As a child, staring at an old atlas, Czechoslovakia was a country that somehow fascinated.
The spelling of the country’s name, the pronunciation, the shape of it on the map.
I was twenty-four by the time I saw the place for myself, arriving there three years after the Velvet Revolution of 1989, so no visa necessary, the country was open now to European travellers.
Prague. That’s where I first ran out of money for food, and had to eat on alternate days, lying on public benches to conserve calories, nose bleeding.
Getting kicked awake in the mornings by railway station guards in pale green uniforms with wooden-handled revolvers in their waistbands.
I’d first been introduced to the novels of Milan Kundera four years earlier, by a guy I met who had written a book on film while he had been unemployed for three years.
Perhaps the connection between this person and Kundera was that Kundera had been a film lecturer at one point, or, more correctly, a lecturer on world literature within the Film Faculty of Charles University (where Milos Forman, director of One Flew Over the Cuckoo’s Nest, was one of his early students).

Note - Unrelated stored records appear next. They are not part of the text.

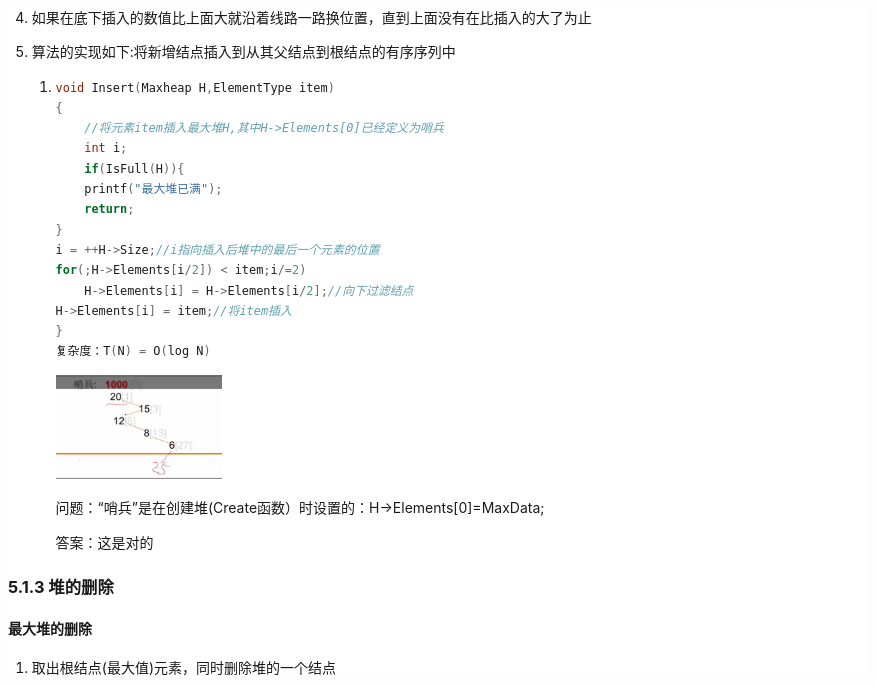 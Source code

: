 4. 如果在底下插入的数值比上面大就沿着线路一路换位置，直到上面没有在比插入的大了为止

5. 算法的实现如下:将新增结点插入到从其父结点到根结点的有序序列中

   1. ```c
      void Insert(Maxheap H,ElementType item)
      {
          //将元素item插入最大堆H,其中H->Elements[0]已经定义为哨兵
          int i;
          if(IsFull(H)){
          printf("最大堆已满");
          return;
      }
      i = ++H->Size;//i指向插入后堆中的最后一个元素的位置
      for(;H->Elements[i/2]) < item;i/=2)
          H->Elements[i] = H->Elements[i/2];//向下过滤结点
      H->Elements[i] = item;//将item插入
      }
      复杂度：T(N) = O(log N)
      ```

      <img src=".\数据结构-image\image-20220707212158564.png" alt="image-20220707212158564" style="zoom:33%;" />

      问题：“哨兵”是在创建堆(Create函数）时设置的：H->Elements[0]=MaxData;

      答案：这是对的

      

### 5.1.3 堆的删除

#### 最大堆的删除

1. 取出根结点(最大值)元素，同时删除堆的一个结点
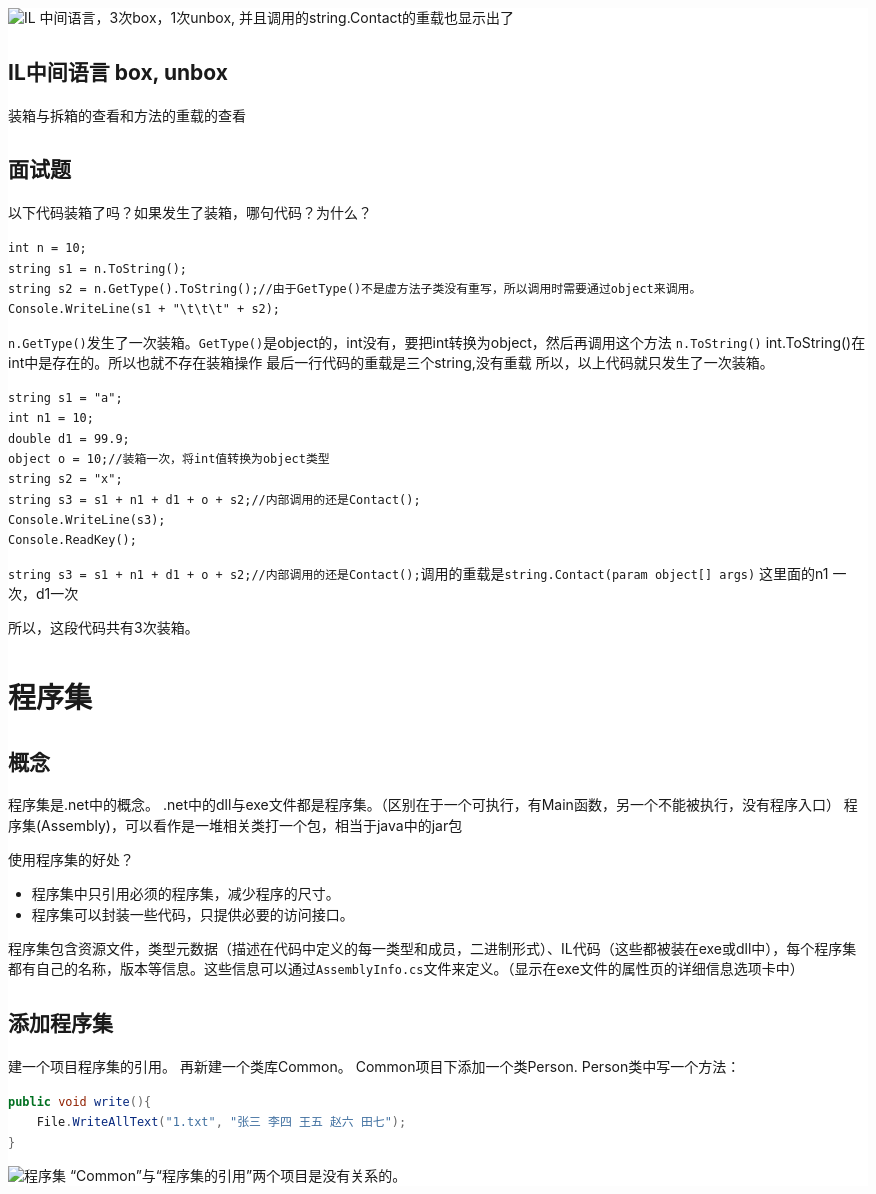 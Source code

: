 ![IL 中间语言，3次box，1次unbox, 并且调用的string.Contact的重载也显示出了](https://i.loli.net/2019/05/14/5cda13d075de597989.jpg)
## IL中间语言 box, unbox
装箱与拆箱的查看和方法的重载的查看
## 面试题
以下代码装箱了吗？如果发生了装箱，哪句代码？为什么？
```csharp?linenums
int n = 10;
string s1 = n.ToString();
string s2 = n.GetType().ToString();//由于GetType()不是虚方法子类没有重写，所以调用时需要通过object来调用。
Console.WriteLine(s1 + "\t\t\t" + s2);
```
`n.GetType()`发生了一次装箱。`GetType()`是object的，int没有，要把int转换为object，然后再调用这个方法
`n.ToString()` int.ToString()在int中是存在的。所以也就不存在装箱操作
最后一行代码的重载是三个string,没有重载
所以，以上代码就只发生了一次装箱。


```csharp?linenums
string s1 = "a";
int n1 = 10;
double d1 = 99.9;
object o = 10;//装箱一次，将int值转换为object类型
string s2 = "x";
string s3 = s1 + n1 + d1 + o + s2;//内部调用的还是Contact();
Console.WriteLine(s3);
Console.ReadKey();
```
`string s3 = s1 + n1 + d1 + o + s2;//内部调用的还是Contact();`调用的重载是`string.Contact(param object[] args)`
这里面的n1 一次，d1一次

所以，这段代码共有3次装箱。

# 程序集
## 概念
程序集是.net中的概念。
.net中的dll与exe文件都是程序集。（区别在于一个可执行，有Main函数，另一个不能被执行，没有程序入口）
程序集(Assembly)，可以看作是一堆相关类打一个包，相当于java中的jar包

使用程序集的好处？
* 程序集中只引用必须的程序集，减少程序的尺寸。
* 程序集可以封装一些代码，只提供必要的访问接口。

程序集包含资源文件，类型元数据（描述在代码中定义的每一类型和成员，二进制形式）、IL代码（这些都被装在exe或dll中），每个程序集都有自己的名称，版本等信息。这些信息可以通过`AssemblyInfo.cs`文件来定义。（显示在exe文件的属性页的详细信息选项卡中）
## 添加程序集
建一个项目程序集的引用。
再新建一个类库Common。
Common项目下添加一个类Person.
Person类中写一个方法：
```csharp
public void write(){
    File.WriteAllText("1.txt", "张三 李四 王五 赵六 田七"); 
}
```
![程序集](https://i.loli.net/2019/05/19/5ce0f51b1807621109.jpg)
“Common”与“程序集的引用”两个项目是没有关系的。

The first Kundera novel I read was The Joke.
The novel struck me as a powerful and dark meditation on endurance, suffering and revenge.
It had a different texture than any other novel I had read before.
Next, I read The Unbearable Lightness of Being.
With this one, I broke the rule of making sure not to see the film before reading the novel.
One night, my film-book-writing friend had taken me along to the cinema to see the Daniel Day Lewis/Juliette Binoche film adaptation of The Unbearable Lightness of Being.
Later, I watched this film on video many times, quite obsessed with it, before reading the novel.
Unusually, for me, this familiarity with the film did not seem to hamper my reading or appreciation of the book.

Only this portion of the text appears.